[ENTRIES PROVIDED — start]
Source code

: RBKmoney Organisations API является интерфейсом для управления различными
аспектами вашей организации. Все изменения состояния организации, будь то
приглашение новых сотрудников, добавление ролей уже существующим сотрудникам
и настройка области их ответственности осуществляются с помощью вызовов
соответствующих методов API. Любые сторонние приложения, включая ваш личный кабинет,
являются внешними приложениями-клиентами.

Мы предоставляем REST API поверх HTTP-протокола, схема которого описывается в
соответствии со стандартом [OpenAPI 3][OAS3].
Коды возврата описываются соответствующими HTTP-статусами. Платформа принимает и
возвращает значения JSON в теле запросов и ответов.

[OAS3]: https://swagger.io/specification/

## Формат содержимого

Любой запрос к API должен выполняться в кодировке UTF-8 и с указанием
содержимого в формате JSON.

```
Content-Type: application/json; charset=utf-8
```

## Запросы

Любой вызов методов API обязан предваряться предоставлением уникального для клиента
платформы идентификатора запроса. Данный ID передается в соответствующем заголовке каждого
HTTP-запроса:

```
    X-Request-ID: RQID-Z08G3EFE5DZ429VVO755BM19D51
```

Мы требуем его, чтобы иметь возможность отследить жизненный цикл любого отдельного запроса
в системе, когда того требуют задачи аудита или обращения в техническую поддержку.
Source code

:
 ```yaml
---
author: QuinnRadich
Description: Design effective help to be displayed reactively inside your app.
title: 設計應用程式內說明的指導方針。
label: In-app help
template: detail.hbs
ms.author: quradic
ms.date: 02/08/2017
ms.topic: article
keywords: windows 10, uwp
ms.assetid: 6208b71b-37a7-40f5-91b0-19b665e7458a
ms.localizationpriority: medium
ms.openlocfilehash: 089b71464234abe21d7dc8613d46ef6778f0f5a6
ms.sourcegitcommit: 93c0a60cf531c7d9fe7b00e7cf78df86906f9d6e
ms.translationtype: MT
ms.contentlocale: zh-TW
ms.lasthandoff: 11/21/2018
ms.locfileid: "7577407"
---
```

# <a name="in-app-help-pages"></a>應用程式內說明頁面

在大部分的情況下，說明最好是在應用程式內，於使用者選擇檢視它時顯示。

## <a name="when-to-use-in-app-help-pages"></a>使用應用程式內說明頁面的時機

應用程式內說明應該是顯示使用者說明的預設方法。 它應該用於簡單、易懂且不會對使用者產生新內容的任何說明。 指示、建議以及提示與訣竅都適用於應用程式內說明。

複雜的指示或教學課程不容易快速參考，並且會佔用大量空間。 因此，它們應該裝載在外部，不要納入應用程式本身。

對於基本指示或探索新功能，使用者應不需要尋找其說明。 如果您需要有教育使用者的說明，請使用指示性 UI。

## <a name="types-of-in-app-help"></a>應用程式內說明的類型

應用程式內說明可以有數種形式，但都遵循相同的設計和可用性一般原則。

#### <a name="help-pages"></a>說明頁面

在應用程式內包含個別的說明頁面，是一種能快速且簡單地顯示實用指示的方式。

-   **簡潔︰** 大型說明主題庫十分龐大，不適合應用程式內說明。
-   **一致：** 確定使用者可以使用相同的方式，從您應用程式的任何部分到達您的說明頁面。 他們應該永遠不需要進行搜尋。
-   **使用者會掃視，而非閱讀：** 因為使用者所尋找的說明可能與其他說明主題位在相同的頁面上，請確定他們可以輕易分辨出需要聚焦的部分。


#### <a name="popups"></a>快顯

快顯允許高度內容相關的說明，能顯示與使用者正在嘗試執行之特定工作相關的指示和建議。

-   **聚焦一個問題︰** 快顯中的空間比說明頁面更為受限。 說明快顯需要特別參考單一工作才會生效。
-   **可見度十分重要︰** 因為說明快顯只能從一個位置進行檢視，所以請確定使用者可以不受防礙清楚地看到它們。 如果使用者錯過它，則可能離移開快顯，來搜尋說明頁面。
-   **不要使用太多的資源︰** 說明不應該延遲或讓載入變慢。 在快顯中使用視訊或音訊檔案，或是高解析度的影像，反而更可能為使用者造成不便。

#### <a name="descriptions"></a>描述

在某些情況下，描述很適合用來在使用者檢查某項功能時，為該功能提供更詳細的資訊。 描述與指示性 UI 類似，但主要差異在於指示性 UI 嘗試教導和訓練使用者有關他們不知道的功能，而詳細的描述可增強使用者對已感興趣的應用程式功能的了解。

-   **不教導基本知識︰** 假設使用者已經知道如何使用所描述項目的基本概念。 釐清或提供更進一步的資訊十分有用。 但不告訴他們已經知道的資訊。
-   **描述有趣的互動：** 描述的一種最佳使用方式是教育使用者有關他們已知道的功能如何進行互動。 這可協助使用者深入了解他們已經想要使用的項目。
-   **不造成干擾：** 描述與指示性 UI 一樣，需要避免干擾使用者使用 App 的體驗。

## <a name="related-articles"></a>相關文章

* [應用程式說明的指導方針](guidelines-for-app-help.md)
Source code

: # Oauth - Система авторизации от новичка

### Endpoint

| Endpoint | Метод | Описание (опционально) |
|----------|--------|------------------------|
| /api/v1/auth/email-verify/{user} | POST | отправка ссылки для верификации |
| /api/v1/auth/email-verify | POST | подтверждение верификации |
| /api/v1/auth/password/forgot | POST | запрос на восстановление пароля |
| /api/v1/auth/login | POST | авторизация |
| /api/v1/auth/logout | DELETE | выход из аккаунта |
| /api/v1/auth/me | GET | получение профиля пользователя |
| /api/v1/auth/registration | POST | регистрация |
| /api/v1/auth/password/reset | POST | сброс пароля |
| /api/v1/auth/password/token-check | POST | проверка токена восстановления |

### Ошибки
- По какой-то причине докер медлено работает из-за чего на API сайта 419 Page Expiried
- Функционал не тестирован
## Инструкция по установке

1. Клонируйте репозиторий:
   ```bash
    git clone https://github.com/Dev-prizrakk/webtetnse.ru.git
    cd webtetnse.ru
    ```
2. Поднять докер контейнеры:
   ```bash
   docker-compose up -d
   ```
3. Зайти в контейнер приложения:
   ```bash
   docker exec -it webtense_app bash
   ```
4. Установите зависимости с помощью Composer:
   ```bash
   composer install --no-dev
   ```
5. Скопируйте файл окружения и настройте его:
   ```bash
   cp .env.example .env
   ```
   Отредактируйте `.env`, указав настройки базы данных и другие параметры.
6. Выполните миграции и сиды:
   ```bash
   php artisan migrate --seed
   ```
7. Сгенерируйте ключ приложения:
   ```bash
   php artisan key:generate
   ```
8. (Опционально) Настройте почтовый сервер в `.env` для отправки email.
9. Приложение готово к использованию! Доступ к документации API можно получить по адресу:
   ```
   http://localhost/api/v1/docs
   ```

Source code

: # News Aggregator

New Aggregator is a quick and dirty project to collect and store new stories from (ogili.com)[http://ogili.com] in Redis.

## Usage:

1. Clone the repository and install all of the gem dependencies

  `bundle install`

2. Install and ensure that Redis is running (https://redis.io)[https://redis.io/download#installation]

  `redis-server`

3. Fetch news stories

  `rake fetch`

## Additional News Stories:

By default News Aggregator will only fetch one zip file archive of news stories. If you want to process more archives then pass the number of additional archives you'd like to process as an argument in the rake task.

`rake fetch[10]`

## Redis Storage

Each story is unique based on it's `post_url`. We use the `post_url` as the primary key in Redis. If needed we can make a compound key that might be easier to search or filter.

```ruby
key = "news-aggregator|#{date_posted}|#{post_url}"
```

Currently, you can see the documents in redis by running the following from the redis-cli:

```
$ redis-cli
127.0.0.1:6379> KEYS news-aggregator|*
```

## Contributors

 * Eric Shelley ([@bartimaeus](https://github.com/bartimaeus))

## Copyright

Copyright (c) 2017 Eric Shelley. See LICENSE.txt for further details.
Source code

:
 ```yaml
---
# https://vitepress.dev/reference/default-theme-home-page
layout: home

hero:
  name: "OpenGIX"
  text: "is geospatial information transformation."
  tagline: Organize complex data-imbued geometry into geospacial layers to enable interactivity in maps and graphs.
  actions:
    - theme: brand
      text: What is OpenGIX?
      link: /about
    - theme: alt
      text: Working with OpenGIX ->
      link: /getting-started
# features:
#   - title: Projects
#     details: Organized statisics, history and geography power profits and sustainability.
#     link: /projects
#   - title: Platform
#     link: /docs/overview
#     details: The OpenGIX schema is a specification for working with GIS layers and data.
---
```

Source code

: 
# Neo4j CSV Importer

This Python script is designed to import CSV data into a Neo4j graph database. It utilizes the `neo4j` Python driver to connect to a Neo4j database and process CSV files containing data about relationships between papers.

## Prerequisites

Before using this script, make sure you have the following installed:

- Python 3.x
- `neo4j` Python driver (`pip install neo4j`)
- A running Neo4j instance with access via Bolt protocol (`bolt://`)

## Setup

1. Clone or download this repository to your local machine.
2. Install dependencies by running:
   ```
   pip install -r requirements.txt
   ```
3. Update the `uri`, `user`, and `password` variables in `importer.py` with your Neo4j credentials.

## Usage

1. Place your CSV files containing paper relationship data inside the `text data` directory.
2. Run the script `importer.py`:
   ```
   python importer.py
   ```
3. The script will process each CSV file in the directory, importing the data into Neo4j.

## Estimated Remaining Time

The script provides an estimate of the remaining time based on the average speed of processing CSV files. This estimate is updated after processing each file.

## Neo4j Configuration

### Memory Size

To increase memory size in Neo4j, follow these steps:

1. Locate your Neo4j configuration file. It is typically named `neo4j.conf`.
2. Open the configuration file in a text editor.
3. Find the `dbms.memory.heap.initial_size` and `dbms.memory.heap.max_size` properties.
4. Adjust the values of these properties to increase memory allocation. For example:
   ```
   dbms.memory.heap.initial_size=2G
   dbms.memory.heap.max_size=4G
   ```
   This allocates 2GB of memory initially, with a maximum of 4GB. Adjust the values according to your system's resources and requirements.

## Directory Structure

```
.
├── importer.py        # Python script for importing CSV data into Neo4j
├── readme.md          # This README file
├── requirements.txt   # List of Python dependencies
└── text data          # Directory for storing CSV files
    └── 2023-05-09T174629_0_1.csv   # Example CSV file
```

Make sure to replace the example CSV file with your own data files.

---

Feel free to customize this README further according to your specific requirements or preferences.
[ENTRIES PROVIDED — finish]
* [ABOUT THIS TASK] The required answer is each line of the entries containing the string "pages".

* [OUTPUT BELOW]
# <a name="in-app-help-pages"></a>應用程式內說明頁面
## <a name="when-to-use-in-app-help-pages"></a>使用應用程式內說明頁面的時機
#### <a name="help-pages"></a>說明頁面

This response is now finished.